Au-delà de ces chiffres, deux points sont à souligner, note Stéphane Déo, stratégiste de La Banque Postale Asset Management (LBPAM). D'une part, la capacité de la courbe américaine à signaler une récession a diminué. En effet la partie "longue" de la courbe est de plus en plus influencée par des éléments internationaux. Ainsi la faiblesse des taux longs américains est aussi une fonction des taux négatifs allemands et donc indirectement du programme d'assouplissement de la Banque centrale européenne (BCE). "Lire dans la courbe américaine un signal univoque sur le cycle américain est donc trompeur, la courbe nous raconte beaucoup d’histoires en même temps, et le risque de cacophonie est grand", note le spécialiste.

D'autre part, il faut bien reconnaître que la ré-appréciation des taux américains ces derniers mois pourrait se poursuivre. "Depuis fin août nous avons noté que beaucoup d’indicateurs de marché (taux d’intérêts, spreads de crédit, rotation sectorielle des marchés actions) montrent que le sentiment s’est amélioré et que la vue sur le cycle, si elle reste prudente, est plus constructive". Le modèle de LBPAM pronostiquait d'ailleurs début décembre un taux cible de 2,19% pour les bons à dix ans, qui conserveraient ainsi un potentiel de hausse. "La repentification de la courbe n’est donc peut-être pas finie", indique Stéphane Déo.

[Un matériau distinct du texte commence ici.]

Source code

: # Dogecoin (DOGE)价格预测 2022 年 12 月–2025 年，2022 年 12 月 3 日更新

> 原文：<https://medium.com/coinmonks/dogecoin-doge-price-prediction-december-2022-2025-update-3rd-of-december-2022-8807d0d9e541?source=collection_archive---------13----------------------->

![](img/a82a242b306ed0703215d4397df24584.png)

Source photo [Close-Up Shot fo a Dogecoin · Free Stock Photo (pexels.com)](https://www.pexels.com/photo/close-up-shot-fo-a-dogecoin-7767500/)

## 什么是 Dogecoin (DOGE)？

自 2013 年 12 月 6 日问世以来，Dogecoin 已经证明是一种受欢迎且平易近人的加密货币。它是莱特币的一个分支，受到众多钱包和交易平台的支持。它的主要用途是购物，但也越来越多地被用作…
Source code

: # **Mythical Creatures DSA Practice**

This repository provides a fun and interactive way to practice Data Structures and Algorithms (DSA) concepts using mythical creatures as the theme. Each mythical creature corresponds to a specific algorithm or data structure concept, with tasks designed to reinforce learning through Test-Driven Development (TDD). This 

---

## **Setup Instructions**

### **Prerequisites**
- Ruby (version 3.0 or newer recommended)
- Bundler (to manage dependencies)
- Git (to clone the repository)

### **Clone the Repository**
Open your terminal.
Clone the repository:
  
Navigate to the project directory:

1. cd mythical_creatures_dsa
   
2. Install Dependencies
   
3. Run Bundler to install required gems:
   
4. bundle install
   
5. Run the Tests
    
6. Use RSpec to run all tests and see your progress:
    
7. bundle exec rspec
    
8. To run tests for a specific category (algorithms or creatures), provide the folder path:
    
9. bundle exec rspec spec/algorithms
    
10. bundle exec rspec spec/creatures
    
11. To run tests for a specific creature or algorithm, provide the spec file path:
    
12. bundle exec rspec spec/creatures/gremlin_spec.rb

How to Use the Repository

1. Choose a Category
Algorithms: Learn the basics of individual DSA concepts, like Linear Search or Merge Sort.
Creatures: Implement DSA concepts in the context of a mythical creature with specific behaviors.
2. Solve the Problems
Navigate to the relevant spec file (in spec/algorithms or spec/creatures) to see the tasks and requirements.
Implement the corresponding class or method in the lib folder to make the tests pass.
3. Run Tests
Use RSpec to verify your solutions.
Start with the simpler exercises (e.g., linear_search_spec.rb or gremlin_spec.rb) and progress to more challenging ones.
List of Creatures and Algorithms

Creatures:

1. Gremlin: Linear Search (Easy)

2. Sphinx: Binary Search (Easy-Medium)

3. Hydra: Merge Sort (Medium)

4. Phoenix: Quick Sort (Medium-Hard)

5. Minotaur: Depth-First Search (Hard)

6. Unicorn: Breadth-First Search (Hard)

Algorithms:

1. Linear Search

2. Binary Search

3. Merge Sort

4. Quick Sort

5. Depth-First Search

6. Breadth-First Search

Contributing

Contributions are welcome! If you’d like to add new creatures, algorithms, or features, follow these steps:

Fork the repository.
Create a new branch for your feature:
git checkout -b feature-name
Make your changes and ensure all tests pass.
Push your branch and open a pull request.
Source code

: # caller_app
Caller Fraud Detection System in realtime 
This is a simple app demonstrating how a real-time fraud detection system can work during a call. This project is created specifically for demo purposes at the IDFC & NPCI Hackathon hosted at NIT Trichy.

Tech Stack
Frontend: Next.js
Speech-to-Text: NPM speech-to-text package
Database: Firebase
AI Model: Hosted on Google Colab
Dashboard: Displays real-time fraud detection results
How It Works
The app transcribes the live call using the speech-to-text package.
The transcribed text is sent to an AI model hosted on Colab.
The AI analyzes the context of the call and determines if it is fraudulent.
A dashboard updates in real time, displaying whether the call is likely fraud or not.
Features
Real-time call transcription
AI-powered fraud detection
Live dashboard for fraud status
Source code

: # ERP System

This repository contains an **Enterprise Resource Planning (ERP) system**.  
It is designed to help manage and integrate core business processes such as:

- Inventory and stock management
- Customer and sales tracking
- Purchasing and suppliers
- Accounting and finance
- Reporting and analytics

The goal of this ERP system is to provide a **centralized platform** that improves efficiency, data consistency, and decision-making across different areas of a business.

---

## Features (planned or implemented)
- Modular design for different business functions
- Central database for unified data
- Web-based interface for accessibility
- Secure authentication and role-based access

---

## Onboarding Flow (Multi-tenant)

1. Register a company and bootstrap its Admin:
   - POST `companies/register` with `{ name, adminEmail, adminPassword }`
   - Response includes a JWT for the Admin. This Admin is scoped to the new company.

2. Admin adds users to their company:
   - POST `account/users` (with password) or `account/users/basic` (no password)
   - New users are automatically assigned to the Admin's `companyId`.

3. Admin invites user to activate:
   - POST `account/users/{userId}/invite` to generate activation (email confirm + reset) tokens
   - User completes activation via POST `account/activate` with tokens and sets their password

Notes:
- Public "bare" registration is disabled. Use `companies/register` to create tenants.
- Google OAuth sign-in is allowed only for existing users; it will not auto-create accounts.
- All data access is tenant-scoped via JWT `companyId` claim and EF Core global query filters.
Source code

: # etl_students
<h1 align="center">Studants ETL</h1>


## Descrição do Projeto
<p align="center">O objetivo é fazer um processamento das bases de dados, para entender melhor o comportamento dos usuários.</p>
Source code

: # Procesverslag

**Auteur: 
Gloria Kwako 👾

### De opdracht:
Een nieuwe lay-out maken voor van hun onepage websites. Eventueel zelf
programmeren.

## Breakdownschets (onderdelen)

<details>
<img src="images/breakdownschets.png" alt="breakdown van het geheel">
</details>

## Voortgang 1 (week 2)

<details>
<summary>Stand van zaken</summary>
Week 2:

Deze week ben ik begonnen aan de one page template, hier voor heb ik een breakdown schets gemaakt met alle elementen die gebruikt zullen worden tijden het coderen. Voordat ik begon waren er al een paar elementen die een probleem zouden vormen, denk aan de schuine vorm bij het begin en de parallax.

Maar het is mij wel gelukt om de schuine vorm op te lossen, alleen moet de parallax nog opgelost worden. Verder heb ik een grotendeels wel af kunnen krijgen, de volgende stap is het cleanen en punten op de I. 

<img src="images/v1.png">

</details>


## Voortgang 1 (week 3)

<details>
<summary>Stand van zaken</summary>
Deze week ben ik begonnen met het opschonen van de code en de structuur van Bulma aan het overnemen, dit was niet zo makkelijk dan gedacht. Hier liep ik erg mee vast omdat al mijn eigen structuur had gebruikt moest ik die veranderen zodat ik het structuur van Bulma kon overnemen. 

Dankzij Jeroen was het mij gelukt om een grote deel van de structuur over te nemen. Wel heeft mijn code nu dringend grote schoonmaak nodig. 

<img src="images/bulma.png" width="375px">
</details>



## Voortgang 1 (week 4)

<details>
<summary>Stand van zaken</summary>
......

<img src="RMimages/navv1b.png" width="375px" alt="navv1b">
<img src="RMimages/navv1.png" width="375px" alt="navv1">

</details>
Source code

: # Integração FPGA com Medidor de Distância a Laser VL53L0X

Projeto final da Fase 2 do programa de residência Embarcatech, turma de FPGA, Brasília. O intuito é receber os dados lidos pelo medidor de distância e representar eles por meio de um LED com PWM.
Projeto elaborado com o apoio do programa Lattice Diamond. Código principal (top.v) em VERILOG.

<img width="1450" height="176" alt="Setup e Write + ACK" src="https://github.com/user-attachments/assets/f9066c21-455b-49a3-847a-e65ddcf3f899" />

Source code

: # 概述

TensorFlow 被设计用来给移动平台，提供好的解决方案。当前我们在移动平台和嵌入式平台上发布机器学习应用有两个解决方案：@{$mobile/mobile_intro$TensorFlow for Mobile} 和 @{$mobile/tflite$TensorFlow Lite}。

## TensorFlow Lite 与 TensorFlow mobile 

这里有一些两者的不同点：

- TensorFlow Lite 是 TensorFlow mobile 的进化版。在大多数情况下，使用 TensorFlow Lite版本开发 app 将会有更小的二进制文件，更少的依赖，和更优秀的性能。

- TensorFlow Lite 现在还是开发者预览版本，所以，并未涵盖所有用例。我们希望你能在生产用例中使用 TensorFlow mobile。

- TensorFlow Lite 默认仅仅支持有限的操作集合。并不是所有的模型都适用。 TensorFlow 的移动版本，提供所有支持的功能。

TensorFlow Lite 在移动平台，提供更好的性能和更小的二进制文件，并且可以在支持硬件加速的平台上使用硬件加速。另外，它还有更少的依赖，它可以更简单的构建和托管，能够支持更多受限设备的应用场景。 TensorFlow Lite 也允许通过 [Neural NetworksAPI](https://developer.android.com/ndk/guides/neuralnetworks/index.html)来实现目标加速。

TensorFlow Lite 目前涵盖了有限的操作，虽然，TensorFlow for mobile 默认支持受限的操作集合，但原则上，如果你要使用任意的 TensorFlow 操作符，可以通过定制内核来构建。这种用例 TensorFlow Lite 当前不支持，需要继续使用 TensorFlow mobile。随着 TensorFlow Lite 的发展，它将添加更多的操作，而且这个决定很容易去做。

Changement de cap à la Banque centrale de Suède

Le stratège signale d'ailleurs l’événement que constitue la sortie récente de la Riksbank (la banque centrale de Suède) de la politique de taux négatif en remontant à zéro son taux directeur. Faut-il en tirer des enseignements s'agissant des autres banques centrales actuellement en territoire de taux négatifs (BCE, Bank of Japan, Banque Nationale Suisse) tandis que le débat sur l’effet contre-productif des taux négatifs se poursuit ?

A priori rien de concret dans la mesure où les taux longs suédois sont essentiellement déterminés par l’évolution des taux allemands. Le changement de politique monétaire de la Riksbank a très peu influencé la partie plus longue de la courbe et il est impossible d’extrapoler à d’autres zones. Mais attention: un changement de politique de la BCE, ou même un changement de ton qui inciterait les marchés à penser qu’une hausse des taux est possible à terme, pourrait toutefois repentifier la courbe et pourrait avoir un impact important sur la partie plus longue.